Relative volatility versus pressure: For a typical binary mixture in distillation, how does the relative volatility α generally change with increasing system pressure?

Introduction / Context:
Relative volatility α measures the ease of separating two components by distillation. Higher α indicates a larger volatility difference and easier separation. Pressure affects vapor–liquid equilibrium (VLE), which in turn influences α.

Given Data / Assumptions:

• Binary, non-azeotropic mixture over practical pressure ranges.
• No strong associating or pressure-activated complex formation.
• Comparison at the same temperature approach (or along operating range).

Concept / Approach:
As pressure increases, vapor-phase non-ideality and saturation pressures shift such that K-values (y/x ratios) of components tend to converge. This convergence usually lowers relative volatility (α = K_A / K_B), making separation more difficult. Hence low-pressure operation often improves α and reduces stages.

Step-by-Step Solution:
Define α = (y_A/x_A) / (y_B/x_B) = K_A / K_B.Note that with increasing pressure, K-values often move closer to 1 and to each other.Therefore, α generally decreases as pressure rises.Select 'Decreases' as the most representative trend.

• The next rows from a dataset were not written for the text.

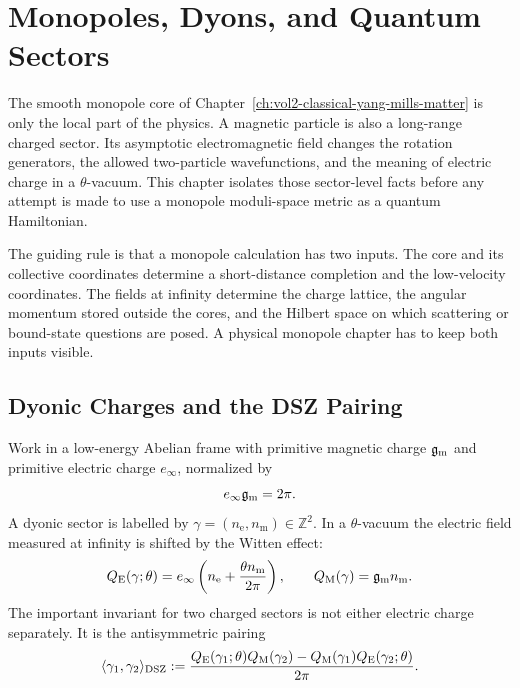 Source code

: \chapter{Monopoles, Dyons, and Quantum Sectors}
\label{ch:monopoles-dyons-quantum-sectors}
\ConventionsLorentzian

The smooth monopole core of
Chapter~\ref{ch:vol2-classical-yang-mills-matter} is only the local part of
the physics.  A magnetic particle is also a long-range charged sector.  Its
asymptotic electromagnetic field changes the rotation generators, the
allowed two-particle wavefunctions, and the meaning of electric charge in a
\(\theta\)-vacuum.  This chapter isolates those sector-level facts before
any attempt is made to use a monopole moduli-space metric as a quantum
Hamiltonian.

The guiding rule is that a monopole calculation has two inputs.  The core
and its collective coordinates determine a short-distance completion and the
low-velocity coordinates.  The fields at infinity determine the charge
lattice, the angular momentum stored outside the cores, and the Hilbert space
on which scattering or bound-state questions are posed.  A physical monopole
chapter has to keep both inputs visible.

\section{Dyonic Charges and the DSZ Pairing}
\label{sec:dyonic-charges-dsz-pairing}

Work in a low-energy Abelian frame with primitive magnetic charge
\(\mathfrak g_{\rm m}\) and primitive electric charge \(e_\infty\), normalized
by
\[
  e_\infty\mathfrak g_{\rm m}=2\pi .
\]
A dyonic sector is labelled by
\(\gamma=(n_{\mathrm e},n_{\mathrm m})\in\mathbb Z^2\).  In a
\(\theta\)-vacuum the electric field measured at infinity is shifted by the
Witten effect:
\begin{equation}
  Q_{\mathrm E}(\gamma;\theta)
  =
  e_\infty
  \left(
    n_{\mathrm e}
    +
    \frac{\theta n_{\mathrm m}}{2\pi}
  \right),
  \qquad
  Q_{\mathrm M}(\gamma)
  =
  \mathfrak g_{\rm m}n_{\mathrm m}.
  \label{eq:monopole-chapter-witten-shifted-charges}
\end{equation}
The important invariant for two charged sectors is not either electric
charge separately.  It is the antisymmetric pairing
\begin{equation}
  \langle\gamma_1,\gamma_2\rangle_{\rm DSZ}
  :=
  \frac{
    Q_{\mathrm E}(\gamma_1;\theta)Q_{\mathrm M}(\gamma_2)
    -
    Q_{\mathrm M}(\gamma_1)Q_{\mathrm E}(\gamma_2;\theta)
  }{2\pi}.
  \label{eq:monopole-chapter-dsz-physical-pairing}
\end{equation}

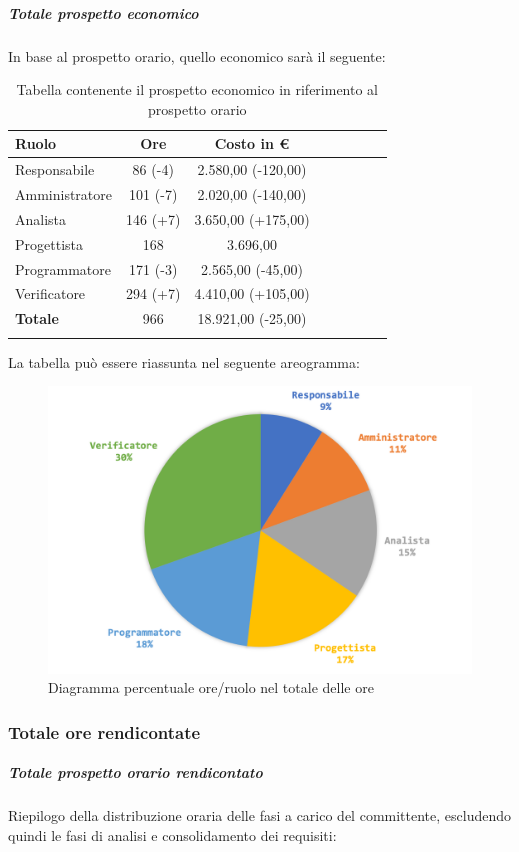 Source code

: 		\subparagraph{Totale prospetto economico}
		In base al prospetto orario, quello economico sarà il seguente: 
		
		\begin{longtable}{|l|c|c|c|c|c|c|c|}
			\hline
			\rowcolor{lighter-grayer}
			\textbf{Ruolo} & \textbf{Ore} & \textbf{Costo in € } \\
			\hline
			\endfirsthead
			
			\hline
			Responsabile 	    & 86 (-4) & 2.580,00 (-120,00)\\
			\hline 
			\hline
			Amministratore	  & 101 (-7) & 2.020,00 (-140,00)\\
			\hline
			\hline
			Analista 				& 146 (+7) & 3.650,00 (+175,00)\\
			\hline
			\hline
			Progettista 		  & 168 & 3.696,00\\
			\hline
			\hline
			Programmatore 	 & 171 (-3) & 2.565,00 (-45,00)\\
			\hline
			\hline
			Verificatore 		  & 294 (+7) & 4.410,00 (+105,00)\\
			\hline
			\textbf{Totale} 	& 966 & 18.921,00 (-25,00)\\
			\hline
			\caption{Tabella contenente il prospetto economico in riferimento al prospetto orario}
		\end{longtable}
		
		La tabella può essere riassunta nel seguente areogramma:
		\begin{figure}[H]
			\centering
			\includegraphics[width=0.8\linewidth]{./images/consuntivo/totOre2.png}
			\caption{Diagramma percentuale ore/ruolo nel totale delle ore}
			\label{fig:diagramma costi ruolo fase totale ore}
		\end{figure}
		\pagebreak
		
		\subsubsection{Totale ore rendicontate}
		\subparagraph{Totale prospetto orario rendicontato}
		Riepilogo della distribuzione oraria delle fasi a carico del committente, escludendo quindi le fasi di analisi e consolidamento dei requisiti:
		

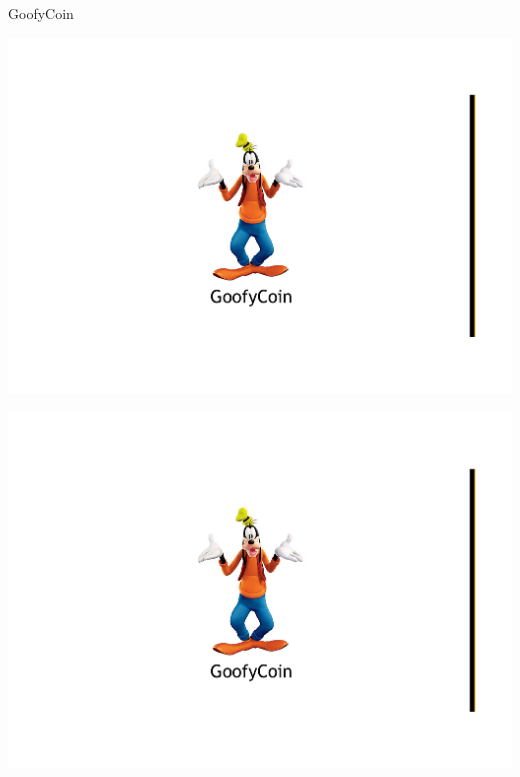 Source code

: \begin{frame}{GoofyCoin}

\begin{overprint}
\begin{center}
\includegraphics[width=\textwidth,page=1]{goofy-coin}
\end{center}
\begin{center}
\includegraphics[width=\textwidth,page=2]{goofy-coin}
\end{center}
\begin{center}

\end{center}
\end{overprint}
\end{frame}
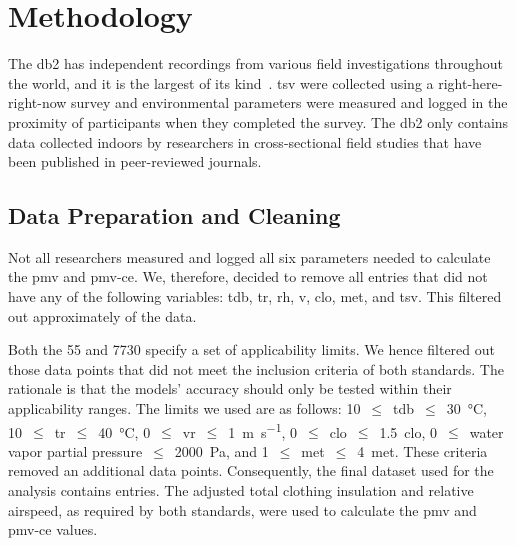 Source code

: \section{Methodology}\label{sec:methodology}
The \ac{db2} has  independent recordings from various field investigations throughout the world, and it is the largest of its kind~\cite{FoldvaryLicina2018, db2dryad}.
\Ac{tsv} were collected using a right-here-right-now survey and environmental parameters were measured and logged in the proximity of participants when they completed the survey.
The \ac{db2} only contains data collected indoors by researchers in cross-sectional field studies that have been published in peer-reviewed journals.

\subsection{Data Preparation and Cleaning}\label{subsec:data-processing-and-cleaning}
Not all researchers measured and logged all six parameters needed to calculate the \ac{pmv} and \ac{pmv-ce}.
We, therefore, decided to remove all entries that did not have any of the following variables: \ac{tdb}, \ac{tr}, \ac{rh}, \ac{v}, \ac{clo}, \ac{met}, and \ac{tsv}.
This filtered out approximately  of the data.

Both the \gls{55} and \gls{7730} specify a set of applicability limits.
We hence filtered out those data points that did not meet the inclusion criteria of both standards.
The rationale is that the models' accuracy should only be tested within their applicability ranges.
The limits we used are as follows:
\num{10}~$\leq$~\ac{tdb}~$\leq$~\qty{30}{\celsius},
\num{10}~$\leq$~\ac{tr}~$\leq$~\qty{40}{\celsius},
\num{0}~$\leq$~\ac{vr}~$\leq$~\qty{1}{\m\per\s},
\num{0}~$\leq$~\ac{clo}~$\leq$~\qty{1.5}{clo},
\num{0}~$\leq$~water vapor partial pressure~$\leq$~\qty{2000}{\pascal},
and \num{1}~$\leq$~\ac{met}~$\leq$~\qty{4}{met}.
These criteria removed an additional  data points.
Consequently, the final dataset used for the analysis contains  entries.
The adjusted total clothing insulation and relative airspeed, as required by both standards, were used to calculate the \ac{pmv} and \ac{pmv-ce} values.

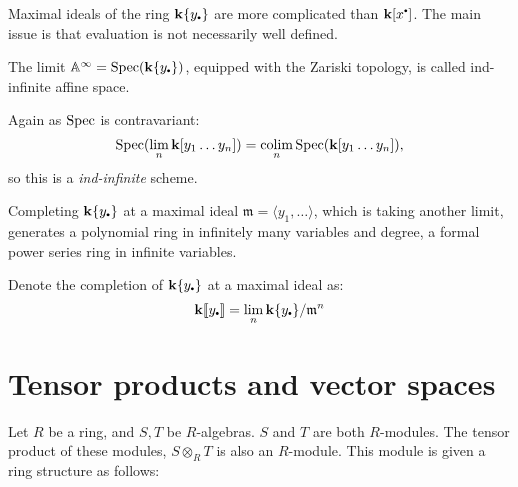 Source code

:     Maximal ideals of the ring \( \mathbf{k}\{y_{\sbt} \}\) are more complicated than \( \mathbf{k}[x^{\sbt}]\). The main issue is that evaluation is not necessarily well defined.
    
    
    \begin{defn}
    The limit \( \mathbb{A}^{\infty} =  \Spec(\mathbf{k} \{ y_{\sbt} \}) \), equipped with the Zariski topology, is called ind-infinite affine space.
    \end{defn}

    Again as \( \mathrm{Spec}\) is contravariant:
    \[\mathrm{Spec}( \lim_n \mathbf{k}[y_1 \dots y_n]) = \operatorname*{colim}_n \mathrm{Spec}( \mathbf{k}[y_1 \dots y_n]),\]
    so this is a \emph{ind-infinite} scheme.

    

    
    
    
    Completing \(\mathbf{k}\{y_{\sbt}\}\) at a maximal ideal \( \mathfrak{m} = \langle y_1, \dots \rangle \), which is taking another limit, generates a polynomial ring in infinitely many variables and degree, a formal power series ring in infinite variables.
    

    
    \begin{defn}
    Denote the completion of \( \mathbf{k} \{ y_{\sbt} \}\) at a maximal ideal as:
    \[ \mathbf{k}\lBrack y_{\sbt} \rBrack = \lim_n \mathbf{k} \{ y_{\sbt} \}/\mathfrak{m}^n \]
    \end{defn}

    \section{Tensor products and vector spaces}
    
    Let \(R\) be a ring, and \(S,T\) be \(R\)-algebras.
    \(S\) and \(T\) are both \(R\)-modules. The tensor product of these modules, \( S\otimes_R T\) is also an \(R\)-module. This module is given a ring structure as follows:
    
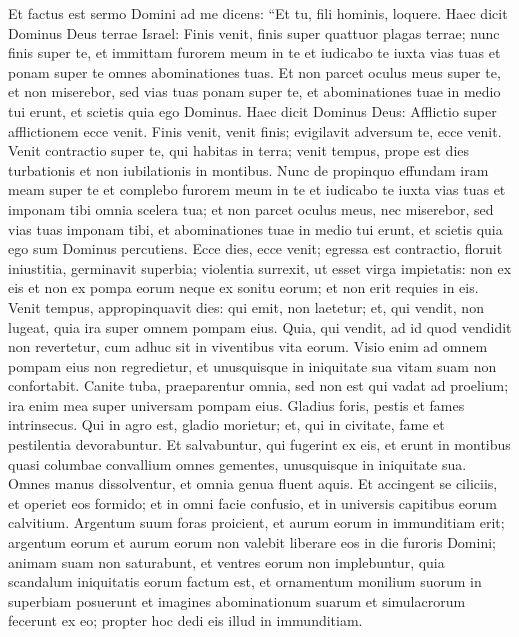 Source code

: \begin{biblechapter}  
\verse Et factus est sermo Domini ad me dicens: 
\verse “Et tu, fili hominis, loquere. Haec dicit Dominus Deus terrae Israel: Finis venit, finis super quattuor plagas terrae; 
\verse nunc finis super te, et immittam furorem meum in te et iudicabo te iuxta vias tuas et ponam super te omnes abominationes tuas.  
\verse Et non parcet oculus meus super te, et non miserebor, sed vias tuas ponam super te, et abominationes tuae in medio tui erunt, et scietis quia ego Dominus. 
\verse Haec dicit Dominus Deus: Afflictio super afflictionem ecce venit. 
\verse Finis venit, venit finis; evigilavit adversum te, ecce venit. 
\verse Venit contractio super te, qui habitas in terra; venit tempus, prope est dies turbationis et non iubilationis in montibus. 
\verse Nunc de propinquo effundam iram meam super te et complebo furorem meum in te et iudicabo te iuxta vias tuas et imponam tibi omnia scelera tua; 
\verse et non parcet oculus meus, nec miserebor, sed vias tuas imponam tibi, et abominationes tuae in medio tui erunt, et scietis quia ego sum Dominus percutiens. 
\verse Ecce dies, ecce venit; egressa est contractio, floruit iniustitia, germinavit superbia; 
\verse violentia surrexit, ut esset virga impietatis: non ex eis et non ex pompa eorum neque ex sonitu eorum; et non erit requies in eis. 
\verse Venit tempus, appropinquavit dies: qui emit, non laetetur; et, qui vendit, non lugeat, quia ira super omnem pompam eius. 
\verse Quia, qui vendit, ad id quod vendidit non revertetur, cum adhuc sit in viventibus vita eorum. Visio enim ad omnem pompam eius non regredietur, et unusquisque in iniquitate sua vitam suam non confortabit. 
\verse Canite tuba, praeparentur omnia, sed non est qui vadat ad proelium; ira enim mea super universam pompam eius. 
\verse Gladius foris, pestis et fames intrinsecus. Qui in agro est, gladio morietur; et, qui in civitate, fame et pestilentia devorabuntur. 
\verse Et salvabuntur, qui fugerint ex eis, et erunt in montibus quasi columbae convallium omnes gementes, unusquisque in iniquitate sua. 
\verse Omnes manus dissolventur, et omnia genua fluent aquis. 
\verse Et accingent se ciliciis, et operiet eos formido; et in omni facie confusio, et in universis capitibus eorum calvitium. 
\verse Argentum suum foras proicient, et aurum eorum in immunditiam erit; argentum eorum et aurum eorum non valebit liberare eos in die furoris Domini; animam suam non saturabunt, et ventres eorum non implebuntur, quia scandalum iniquitatis eorum factum est, 
\verse et ornamentum monilium suorum in superbiam posuerunt et imagines abominationum suarum et simulacrorum fecerunt ex eo; propter hoc dedi eis illud in immunditiam. 

\end{biblechapter}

Verification / Alternative check:
VLE charts and process simulators commonly show increased column difficulty (more stages/higher reflux) at higher pressures for many hydrocarbon pairs, consistent with reduced α.

Why Other Options Are Wrong:
'Increases' is uncommon except for special systems; 'remains the same' ignores VLE pressure sensitivity; 'either/or' is too vague for the general rule-of-thumb expected in fundamentals.

Common Pitfalls:

• For azeotropic/associating systems, trends can deviate; the question seeks the general case.
• Confusing α changes due to pressure with temperature effects along the column.

Final Answer:
Decreases